Write out the complete data exactly as written.

---------- Working data ----------

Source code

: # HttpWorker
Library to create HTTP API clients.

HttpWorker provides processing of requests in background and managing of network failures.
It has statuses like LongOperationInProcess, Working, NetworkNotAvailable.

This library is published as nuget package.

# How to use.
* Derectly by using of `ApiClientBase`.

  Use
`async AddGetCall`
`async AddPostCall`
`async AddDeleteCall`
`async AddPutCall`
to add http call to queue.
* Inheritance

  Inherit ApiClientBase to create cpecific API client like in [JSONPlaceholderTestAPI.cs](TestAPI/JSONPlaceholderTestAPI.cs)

----------

## [Exercise result]
Source code

: # HttpWorker
Library to create HTTP API clients.

HttpWorker provides processing of requests in background and managing of network failures.
It has statuses like LongOperationInProcess, Working, NetworkNotAvailable.

This library is published as nuget package.

# How to use.
* Derectly by using of `ApiClientBase`.

  Use
`async AddGetCall`
`async AddPostCall`
`async AddDeleteCall`
`async AddPutCall`
to add http call to queue.
* Inheritance

  Inherit ApiClientBase to create cpecific API client like in [JSONPlaceholderTestAPI.cs](TestAPI/JSONPlaceholderTestAPI.cs)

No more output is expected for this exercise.